##### SUPPLIED INFORMATION #####

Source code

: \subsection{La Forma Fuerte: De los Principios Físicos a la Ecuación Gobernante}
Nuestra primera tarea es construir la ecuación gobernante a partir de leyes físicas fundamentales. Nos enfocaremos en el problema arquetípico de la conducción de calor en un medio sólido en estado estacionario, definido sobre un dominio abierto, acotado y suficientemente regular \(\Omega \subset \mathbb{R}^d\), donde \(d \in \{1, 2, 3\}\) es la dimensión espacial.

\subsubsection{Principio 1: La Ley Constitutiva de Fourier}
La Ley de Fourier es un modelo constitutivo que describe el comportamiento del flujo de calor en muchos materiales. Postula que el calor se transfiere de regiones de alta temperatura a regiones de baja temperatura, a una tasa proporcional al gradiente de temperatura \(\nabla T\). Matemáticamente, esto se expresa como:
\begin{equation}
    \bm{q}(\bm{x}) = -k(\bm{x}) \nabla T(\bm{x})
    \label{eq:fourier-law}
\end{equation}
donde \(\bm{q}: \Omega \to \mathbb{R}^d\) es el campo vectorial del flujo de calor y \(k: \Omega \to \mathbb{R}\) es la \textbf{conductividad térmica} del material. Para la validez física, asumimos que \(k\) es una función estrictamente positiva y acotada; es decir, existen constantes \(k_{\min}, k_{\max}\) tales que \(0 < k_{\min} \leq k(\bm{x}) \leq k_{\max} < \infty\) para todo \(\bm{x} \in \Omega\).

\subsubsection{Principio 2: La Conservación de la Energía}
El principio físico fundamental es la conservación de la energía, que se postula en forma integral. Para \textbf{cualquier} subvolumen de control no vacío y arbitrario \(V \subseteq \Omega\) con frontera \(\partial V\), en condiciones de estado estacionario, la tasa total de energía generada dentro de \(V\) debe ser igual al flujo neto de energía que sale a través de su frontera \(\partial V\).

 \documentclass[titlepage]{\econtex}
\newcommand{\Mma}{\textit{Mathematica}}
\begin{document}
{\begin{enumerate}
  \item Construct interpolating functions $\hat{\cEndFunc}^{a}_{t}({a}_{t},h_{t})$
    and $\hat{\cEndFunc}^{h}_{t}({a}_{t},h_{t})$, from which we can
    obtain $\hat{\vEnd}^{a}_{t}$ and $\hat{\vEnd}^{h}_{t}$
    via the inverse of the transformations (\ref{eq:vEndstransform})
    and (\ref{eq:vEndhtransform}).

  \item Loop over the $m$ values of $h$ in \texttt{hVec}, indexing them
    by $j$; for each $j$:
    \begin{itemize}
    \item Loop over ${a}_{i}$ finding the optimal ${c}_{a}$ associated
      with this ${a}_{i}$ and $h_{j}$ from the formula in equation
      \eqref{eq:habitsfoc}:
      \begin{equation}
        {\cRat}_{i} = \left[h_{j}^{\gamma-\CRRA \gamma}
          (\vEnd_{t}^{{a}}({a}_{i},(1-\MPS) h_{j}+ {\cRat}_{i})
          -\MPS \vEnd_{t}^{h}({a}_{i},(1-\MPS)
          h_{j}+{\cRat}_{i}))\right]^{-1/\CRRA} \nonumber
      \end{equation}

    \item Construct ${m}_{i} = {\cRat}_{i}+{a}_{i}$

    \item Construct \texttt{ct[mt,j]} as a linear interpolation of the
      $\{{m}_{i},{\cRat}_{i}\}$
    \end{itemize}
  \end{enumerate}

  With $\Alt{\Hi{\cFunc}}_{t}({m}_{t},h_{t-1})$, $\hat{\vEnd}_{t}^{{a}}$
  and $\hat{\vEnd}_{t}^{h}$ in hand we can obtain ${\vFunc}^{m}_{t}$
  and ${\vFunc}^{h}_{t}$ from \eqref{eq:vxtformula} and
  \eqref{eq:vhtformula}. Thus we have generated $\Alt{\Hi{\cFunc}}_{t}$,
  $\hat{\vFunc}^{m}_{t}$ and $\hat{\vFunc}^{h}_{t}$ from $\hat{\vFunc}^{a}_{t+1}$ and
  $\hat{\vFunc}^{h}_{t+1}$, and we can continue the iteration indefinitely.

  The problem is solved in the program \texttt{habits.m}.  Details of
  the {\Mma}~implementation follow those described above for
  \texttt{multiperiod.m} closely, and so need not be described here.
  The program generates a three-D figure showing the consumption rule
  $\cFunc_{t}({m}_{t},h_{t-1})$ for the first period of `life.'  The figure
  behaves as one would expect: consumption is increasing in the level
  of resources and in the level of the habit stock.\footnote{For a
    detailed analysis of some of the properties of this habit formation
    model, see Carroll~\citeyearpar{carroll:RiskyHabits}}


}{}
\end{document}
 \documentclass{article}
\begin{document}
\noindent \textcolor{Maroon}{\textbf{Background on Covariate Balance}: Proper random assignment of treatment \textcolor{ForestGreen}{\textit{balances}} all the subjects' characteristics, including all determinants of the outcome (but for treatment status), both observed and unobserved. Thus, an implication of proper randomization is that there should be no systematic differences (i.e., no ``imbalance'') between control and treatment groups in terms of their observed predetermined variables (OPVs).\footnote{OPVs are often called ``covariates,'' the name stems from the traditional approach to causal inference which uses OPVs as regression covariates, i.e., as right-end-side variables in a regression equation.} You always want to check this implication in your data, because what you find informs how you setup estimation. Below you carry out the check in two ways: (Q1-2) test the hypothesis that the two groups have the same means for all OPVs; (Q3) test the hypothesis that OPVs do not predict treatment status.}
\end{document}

#####

YOUR ASSIGNMENT » The string to find is "texttt"; copy every line of the listing that has it.

PROBLEM SOLUTION »
  \item Loop over the $m$ values of $h$ in \texttt{hVec}, indexing them
    \item Construct \texttt{ct[mt,j]} as a linear interpolation of the
  The problem is solved in the program \texttt{habits.m}.  Details of
  \texttt{multiperiod.m} closely, and so need not be described here.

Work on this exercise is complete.